====== SOURCE DATA ======

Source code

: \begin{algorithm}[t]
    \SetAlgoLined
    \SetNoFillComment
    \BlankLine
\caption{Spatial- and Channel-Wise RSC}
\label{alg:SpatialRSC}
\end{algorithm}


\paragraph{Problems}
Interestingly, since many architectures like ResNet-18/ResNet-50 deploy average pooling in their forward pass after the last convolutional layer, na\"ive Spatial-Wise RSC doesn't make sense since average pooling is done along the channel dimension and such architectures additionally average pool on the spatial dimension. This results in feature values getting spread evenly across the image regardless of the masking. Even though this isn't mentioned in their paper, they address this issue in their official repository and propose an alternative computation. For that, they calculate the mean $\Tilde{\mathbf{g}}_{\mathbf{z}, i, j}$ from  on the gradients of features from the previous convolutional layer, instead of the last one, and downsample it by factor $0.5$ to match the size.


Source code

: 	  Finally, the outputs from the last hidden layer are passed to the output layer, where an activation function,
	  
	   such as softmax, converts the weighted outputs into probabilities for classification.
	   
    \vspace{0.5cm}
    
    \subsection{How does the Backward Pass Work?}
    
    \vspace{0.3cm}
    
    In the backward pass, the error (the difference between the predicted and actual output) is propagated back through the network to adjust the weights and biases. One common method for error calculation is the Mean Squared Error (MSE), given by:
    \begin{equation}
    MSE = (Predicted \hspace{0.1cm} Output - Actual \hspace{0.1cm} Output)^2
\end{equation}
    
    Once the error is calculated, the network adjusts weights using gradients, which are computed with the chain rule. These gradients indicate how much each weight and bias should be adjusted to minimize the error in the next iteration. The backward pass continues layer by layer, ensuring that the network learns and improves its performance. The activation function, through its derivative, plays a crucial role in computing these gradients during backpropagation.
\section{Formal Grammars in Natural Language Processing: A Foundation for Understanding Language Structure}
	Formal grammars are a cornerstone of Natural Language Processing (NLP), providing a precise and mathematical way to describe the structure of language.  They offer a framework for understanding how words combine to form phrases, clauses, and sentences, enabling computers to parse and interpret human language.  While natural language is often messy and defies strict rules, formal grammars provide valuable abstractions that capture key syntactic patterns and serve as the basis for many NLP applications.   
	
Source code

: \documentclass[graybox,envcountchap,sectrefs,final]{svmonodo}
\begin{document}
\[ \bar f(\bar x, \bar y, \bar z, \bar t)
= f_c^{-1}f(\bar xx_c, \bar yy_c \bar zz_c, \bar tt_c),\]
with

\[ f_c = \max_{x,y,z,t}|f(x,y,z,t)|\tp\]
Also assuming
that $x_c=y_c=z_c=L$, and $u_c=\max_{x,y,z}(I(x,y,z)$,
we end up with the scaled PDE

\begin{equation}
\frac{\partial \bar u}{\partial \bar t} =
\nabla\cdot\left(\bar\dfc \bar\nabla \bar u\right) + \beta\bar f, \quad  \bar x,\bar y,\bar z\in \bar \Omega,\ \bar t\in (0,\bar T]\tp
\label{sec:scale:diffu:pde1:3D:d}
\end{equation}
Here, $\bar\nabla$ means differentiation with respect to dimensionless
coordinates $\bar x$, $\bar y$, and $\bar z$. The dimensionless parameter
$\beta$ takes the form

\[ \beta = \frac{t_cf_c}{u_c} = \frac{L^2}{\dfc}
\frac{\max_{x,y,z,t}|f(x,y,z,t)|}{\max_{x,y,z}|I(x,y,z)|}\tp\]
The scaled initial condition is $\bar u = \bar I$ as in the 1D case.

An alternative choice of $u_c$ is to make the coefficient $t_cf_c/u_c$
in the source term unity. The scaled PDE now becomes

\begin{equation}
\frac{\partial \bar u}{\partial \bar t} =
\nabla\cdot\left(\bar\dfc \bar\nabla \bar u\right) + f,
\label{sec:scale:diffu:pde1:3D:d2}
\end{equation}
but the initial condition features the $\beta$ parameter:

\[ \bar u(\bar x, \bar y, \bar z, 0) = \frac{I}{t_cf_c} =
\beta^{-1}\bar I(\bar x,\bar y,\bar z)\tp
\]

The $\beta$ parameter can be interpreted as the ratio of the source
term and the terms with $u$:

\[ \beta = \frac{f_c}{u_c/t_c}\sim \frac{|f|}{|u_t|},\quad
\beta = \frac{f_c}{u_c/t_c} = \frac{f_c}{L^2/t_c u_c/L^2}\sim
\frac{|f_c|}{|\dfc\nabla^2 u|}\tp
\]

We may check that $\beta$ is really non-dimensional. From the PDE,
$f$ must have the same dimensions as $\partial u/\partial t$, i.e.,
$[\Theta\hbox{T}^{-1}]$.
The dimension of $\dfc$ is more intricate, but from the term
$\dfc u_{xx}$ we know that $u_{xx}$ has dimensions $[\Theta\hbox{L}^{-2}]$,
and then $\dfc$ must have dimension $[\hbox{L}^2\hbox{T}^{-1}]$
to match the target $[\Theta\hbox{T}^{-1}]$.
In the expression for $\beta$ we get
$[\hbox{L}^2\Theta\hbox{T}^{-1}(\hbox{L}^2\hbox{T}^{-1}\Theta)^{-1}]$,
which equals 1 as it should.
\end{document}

======

■ WHAT NEEDS TO BE DONE: Where the string "quad" shows up in the listing above, copy the line that holds it.

■ RESULT FOR THIS TASK:
\nabla\cdot\left(\bar\dfc \bar\nabla \bar u\right) + \beta\bar f, \quad  \bar x,\bar y,\bar z\in \bar \Omega,\ \bar t\in (0,\bar T]\tp
\[ \beta = \frac{f_c}{u_c/t_c}\sim \frac{|f|}{|u_t|},\quad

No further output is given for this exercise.